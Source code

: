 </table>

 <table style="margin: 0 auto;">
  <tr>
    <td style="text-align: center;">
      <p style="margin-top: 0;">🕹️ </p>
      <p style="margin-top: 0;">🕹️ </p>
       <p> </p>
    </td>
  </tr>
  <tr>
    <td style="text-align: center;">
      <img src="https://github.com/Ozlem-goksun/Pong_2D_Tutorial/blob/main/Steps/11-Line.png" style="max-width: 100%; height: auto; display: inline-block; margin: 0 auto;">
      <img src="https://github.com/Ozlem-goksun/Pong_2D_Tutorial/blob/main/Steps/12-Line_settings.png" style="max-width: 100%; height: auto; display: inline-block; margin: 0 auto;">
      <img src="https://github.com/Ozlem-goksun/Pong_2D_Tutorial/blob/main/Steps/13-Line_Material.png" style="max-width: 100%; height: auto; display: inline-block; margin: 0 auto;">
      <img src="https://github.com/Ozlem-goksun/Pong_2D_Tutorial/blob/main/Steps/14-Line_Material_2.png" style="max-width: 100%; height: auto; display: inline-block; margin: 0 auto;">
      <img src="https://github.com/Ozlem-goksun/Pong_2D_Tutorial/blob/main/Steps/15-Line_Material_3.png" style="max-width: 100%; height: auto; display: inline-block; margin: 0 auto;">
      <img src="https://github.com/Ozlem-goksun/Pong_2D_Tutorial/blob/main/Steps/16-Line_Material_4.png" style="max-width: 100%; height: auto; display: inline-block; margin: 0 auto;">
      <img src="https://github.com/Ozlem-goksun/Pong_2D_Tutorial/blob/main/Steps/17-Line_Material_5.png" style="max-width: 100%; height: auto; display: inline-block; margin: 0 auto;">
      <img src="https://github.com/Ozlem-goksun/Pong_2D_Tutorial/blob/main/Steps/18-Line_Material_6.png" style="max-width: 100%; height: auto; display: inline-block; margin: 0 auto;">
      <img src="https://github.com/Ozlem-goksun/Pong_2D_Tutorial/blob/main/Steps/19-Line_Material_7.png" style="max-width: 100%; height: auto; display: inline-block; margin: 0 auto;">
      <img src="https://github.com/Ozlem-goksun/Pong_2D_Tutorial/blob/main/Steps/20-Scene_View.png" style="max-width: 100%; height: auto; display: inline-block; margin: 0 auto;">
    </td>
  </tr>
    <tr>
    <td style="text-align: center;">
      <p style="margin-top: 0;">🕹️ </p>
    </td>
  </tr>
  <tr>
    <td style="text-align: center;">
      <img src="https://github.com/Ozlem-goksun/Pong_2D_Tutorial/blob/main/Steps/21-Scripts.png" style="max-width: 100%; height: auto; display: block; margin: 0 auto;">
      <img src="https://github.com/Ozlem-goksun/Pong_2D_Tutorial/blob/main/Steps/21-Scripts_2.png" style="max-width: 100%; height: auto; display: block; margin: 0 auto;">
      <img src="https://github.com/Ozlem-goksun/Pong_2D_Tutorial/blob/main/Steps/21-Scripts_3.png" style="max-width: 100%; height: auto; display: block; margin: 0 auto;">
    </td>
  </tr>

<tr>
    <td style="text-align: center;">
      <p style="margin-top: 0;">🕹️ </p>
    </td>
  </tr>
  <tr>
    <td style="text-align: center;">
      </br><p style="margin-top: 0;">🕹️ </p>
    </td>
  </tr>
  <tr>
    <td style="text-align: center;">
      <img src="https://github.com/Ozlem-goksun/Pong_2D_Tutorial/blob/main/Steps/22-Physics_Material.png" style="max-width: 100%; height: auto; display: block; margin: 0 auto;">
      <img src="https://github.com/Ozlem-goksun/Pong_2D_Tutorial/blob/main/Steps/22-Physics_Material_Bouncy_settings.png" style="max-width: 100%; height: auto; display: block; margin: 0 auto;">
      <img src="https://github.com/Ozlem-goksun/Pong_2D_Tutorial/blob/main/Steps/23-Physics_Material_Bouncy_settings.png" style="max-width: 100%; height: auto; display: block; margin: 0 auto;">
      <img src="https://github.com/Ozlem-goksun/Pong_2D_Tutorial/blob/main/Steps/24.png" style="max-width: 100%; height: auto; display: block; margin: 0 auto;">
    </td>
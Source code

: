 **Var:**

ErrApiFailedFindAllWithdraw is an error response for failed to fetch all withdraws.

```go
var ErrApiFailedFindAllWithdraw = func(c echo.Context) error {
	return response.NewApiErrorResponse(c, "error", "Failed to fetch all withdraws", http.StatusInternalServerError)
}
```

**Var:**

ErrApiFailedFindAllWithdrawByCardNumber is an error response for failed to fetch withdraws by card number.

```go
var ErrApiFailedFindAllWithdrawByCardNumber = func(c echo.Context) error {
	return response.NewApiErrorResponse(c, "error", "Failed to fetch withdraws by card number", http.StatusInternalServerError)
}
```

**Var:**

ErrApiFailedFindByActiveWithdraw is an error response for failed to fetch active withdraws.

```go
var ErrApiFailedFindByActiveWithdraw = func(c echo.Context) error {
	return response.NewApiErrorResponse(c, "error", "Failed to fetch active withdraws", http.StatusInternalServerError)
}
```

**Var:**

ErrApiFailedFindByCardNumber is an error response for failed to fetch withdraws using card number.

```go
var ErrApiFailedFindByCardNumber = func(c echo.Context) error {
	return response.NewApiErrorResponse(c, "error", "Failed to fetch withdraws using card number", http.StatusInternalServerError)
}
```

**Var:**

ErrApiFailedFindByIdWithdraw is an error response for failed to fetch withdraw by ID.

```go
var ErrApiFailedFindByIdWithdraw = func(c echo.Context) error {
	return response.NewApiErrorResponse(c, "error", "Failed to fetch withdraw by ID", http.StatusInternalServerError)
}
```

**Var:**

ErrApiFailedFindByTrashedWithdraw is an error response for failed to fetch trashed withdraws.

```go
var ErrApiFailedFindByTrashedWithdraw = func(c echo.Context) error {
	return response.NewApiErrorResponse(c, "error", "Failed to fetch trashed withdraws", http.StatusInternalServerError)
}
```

PROBLEM TO SOLVE: Pull out each line of the entries that contains "ErrApiFailedFindByIdWithdraw".

RESPONSE FOR THIS EXERCISE:
ErrApiFailedFindByIdWithdraw is an error response for failed to fetch withdraw by ID.
var ErrApiFailedFindByIdWithdraw = func(c echo.Context) error {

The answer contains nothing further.